给出K和任意三个节点的值,输出包含该三个节点的最小子树的根节点值
样例输入:4 10 15 13
样例输出:12
我的代码实现:
package NormalTest;
import java.util.Scanner;
public class Main1 {
public static void main(String[] args) {
Scanner in = new Scanner(System.in);
while (in.hasNextInt()) {
String dataStr = in.nextLine();
String[] strs = dataStr.split(" ");
int dep = Integer.parseInt(strs[0]);
int[] array = new int[dep-1];
for (int i = 0; i < dep-1; i++) {
array[i] = Integer.parseInt(strs[i+1]);
}
System.out.println(get(dep, array));
}
}
private static int get (int dep, int[] array) {
int cur = (int)Math.pow(2,dep-1);
int result = 0;
for (int i = dep-1; i > 0; i--) {
if (array[0] > cur && array[1] > cur && array[2] > cur)
cur = cur + (int)Math.pow(2, i-1);
else if (array[0] < cur && array[1] < cur && array[2] < cur)

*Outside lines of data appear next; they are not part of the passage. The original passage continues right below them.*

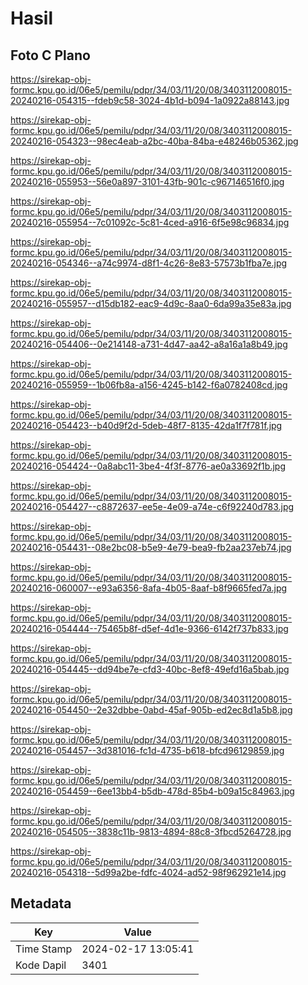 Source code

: # Hasil

## Foto C Plano

https://sirekap-obj-formc.kpu.go.id/06e5/pemilu/pdpr/34/03/11/20/08/3403112008015-20240216-054315--fdeb9c58-3024-4b1d-b094-1a0922a88143.jpg

https://sirekap-obj-formc.kpu.go.id/06e5/pemilu/pdpr/34/03/11/20/08/3403112008015-20240216-054323--98ec4eab-a2bc-40ba-84ba-e48246b05362.jpg

https://sirekap-obj-formc.kpu.go.id/06e5/pemilu/pdpr/34/03/11/20/08/3403112008015-20240216-055953--56e0a897-3101-43fb-901c-c967146516f0.jpg

https://sirekap-obj-formc.kpu.go.id/06e5/pemilu/pdpr/34/03/11/20/08/3403112008015-20240216-055954--7c01092c-5c81-4ced-a916-6f5e98c96834.jpg

https://sirekap-obj-formc.kpu.go.id/06e5/pemilu/pdpr/34/03/11/20/08/3403112008015-20240216-054346--a74c9974-d8f1-4c26-8e83-57573b1fba7e.jpg

https://sirekap-obj-formc.kpu.go.id/06e5/pemilu/pdpr/34/03/11/20/08/3403112008015-20240216-055957--d15db182-eac9-4d9c-8aa0-6da99a35e83a.jpg

https://sirekap-obj-formc.kpu.go.id/06e5/pemilu/pdpr/34/03/11/20/08/3403112008015-20240216-054406--0e214148-a731-4d47-aa42-a8a16a1a8b49.jpg

https://sirekap-obj-formc.kpu.go.id/06e5/pemilu/pdpr/34/03/11/20/08/3403112008015-20240216-055959--1b06fb8a-a156-4245-b142-f6a0782408cd.jpg

https://sirekap-obj-formc.kpu.go.id/06e5/pemilu/pdpr/34/03/11/20/08/3403112008015-20240216-054423--b40d9f2d-5deb-48f7-8135-42da1f7f781f.jpg

https://sirekap-obj-formc.kpu.go.id/06e5/pemilu/pdpr/34/03/11/20/08/3403112008015-20240216-054424--0a8abc11-3be4-4f3f-8776-ae0a33692f1b.jpg

https://sirekap-obj-formc.kpu.go.id/06e5/pemilu/pdpr/34/03/11/20/08/3403112008015-20240216-054427--c8872637-ee5e-4e09-a74e-c6f92240d783.jpg

https://sirekap-obj-formc.kpu.go.id/06e5/pemilu/pdpr/34/03/11/20/08/3403112008015-20240216-054431--08e2bc08-b5e9-4e79-bea9-fb2aa237eb74.jpg

https://sirekap-obj-formc.kpu.go.id/06e5/pemilu/pdpr/34/03/11/20/08/3403112008015-20240216-060007--e93a6356-8afa-4b05-8aaf-b8f9665fed7a.jpg

https://sirekap-obj-formc.kpu.go.id/06e5/pemilu/pdpr/34/03/11/20/08/3403112008015-20240216-054444--75465b8f-d5ef-4d1e-9366-6142f737b833.jpg

https://sirekap-obj-formc.kpu.go.id/06e5/pemilu/pdpr/34/03/11/20/08/3403112008015-20240216-054445--dd94be7e-cfd3-40bc-8ef8-49efd16a5bab.jpg

https://sirekap-obj-formc.kpu.go.id/06e5/pemilu/pdpr/34/03/11/20/08/3403112008015-20240216-054450--2e32dbbe-0abd-45af-905b-ed2ec8d1a5b8.jpg

https://sirekap-obj-formc.kpu.go.id/06e5/pemilu/pdpr/34/03/11/20/08/3403112008015-20240216-054457--3d381016-fc1d-4735-b618-bfcd96129859.jpg

https://sirekap-obj-formc.kpu.go.id/06e5/pemilu/pdpr/34/03/11/20/08/3403112008015-20240216-054459--6ee13bb4-b5db-478d-85b4-b09a15c84963.jpg

https://sirekap-obj-formc.kpu.go.id/06e5/pemilu/pdpr/34/03/11/20/08/3403112008015-20240216-054505--3838c11b-9813-4894-88c8-3fbcd5264728.jpg

https://sirekap-obj-formc.kpu.go.id/06e5/pemilu/pdpr/34/03/11/20/08/3403112008015-20240216-054318--5d99a2be-fdfc-4024-ad52-98f962921e14.jpg


## Metadata

| Key        | Value               |
| ---------- | ------------------- |
| Time Stamp | 2024-02-17 13:05:41 |
| Kode Dapil | 3401                |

cur = cur - (int)Math.pow(2, i-1);
else
{
result = cur;
break;
}
}
return result;
}
}
2、题目2
回形矩阵是由1开始的自然数顺时针排列成的一个n*n矩阵,n为奇数.
1 2 3 4 5
16 17 18 19 6
15 24 25 20 7
14 23 22 21 8
13 12 11 10 9
要求打印出它的一个子矩阵(m*m),例如在n=5的矩阵里面以起始点 xy( 2,2 ) 打印m = 2的正方形,则输出:
17,18
24,25
进阶: 是否可以应对超大规模的情况,例如n > 10000000,m<100的场景
我的代码实现
package NormalTest;
import java.util.Scanner;
public class Main2 {
//private static int length = 0;
private static int value = 1;
//private static int[][] array = null;
private static Direction lastDirection = Direction.Right;
public static void main(String[] args) {
Scanner in = new Scanner(System.in);
while (in.hasNext()) {
String dataStr = in.nextLine();
String[] strs = dataStr.split(" ");
int length = Integer.parseInt(strs[0]);
int cow = Integer.parseInt(strs[1]);
int col = Integer.parseInt(strs[2]);
int[][] array = new int[length][length];
init(length, array);
print(array, length, cow, col);
}
}
private static enum Direction {
Right, Down, Left, Up;
}
public static void init(int length, int[][] array) {
int row = 0, col = 0;
for (int i = 0; i < length * length; i++) {
array[row][col] = value;
lastDirection = findDirection(row, col, length);
switch (lastDirection) {
case Right:
col++;
break;
case Down:
row++;
break;
case Left:
col--;
break;
case Up:
row--;
break;
default:
System.out.println("error");
}
value++;
}
}
private static Direction findDirection(int row, int col, int length) {
Direction direction = lastDirection;
switch (direction) {
case Right: {
if (row == 0 && col >= length-1)
direction=Direction.Down;
break;
}
case Down: {
if (row == length-1 && col >= length-1)
direction=Direction.Left;
break;
}
case Left: {
if (row == length-1&&col <= 0)
direction=Direction.Up;
break;
}
case Up: {
if (row == 1 && col <= 0)
direction=Direction.Right;
break;
}
}
return direction;
}
private static void print(int[][] arr, int length) {
for (int i = 0; i < length; i++) {
for (int j = 0; j < length; j++) {
System.out.printf(" %2d", arr[i][j]);
}
System.out.println();
}
}
private static void print(int[][] arr, int length, int cow, int col) {
for (int i = cow-1; i < length; i++) {
for (int j = col-1; j < length; j++) {
System.out.printf(" %2d", arr[i][j]);
}
System.out.println();
}
}
}
3、题目三
一个页面有两个广告位,现有四个广告需要展示,实现一个算法输出需要展示的两个广告
要求:
a.输出的两个广告不能相同;
b.多次调用输出的四个广告的概率为:1:2:3:4 (4个广告用整形1-4来表示)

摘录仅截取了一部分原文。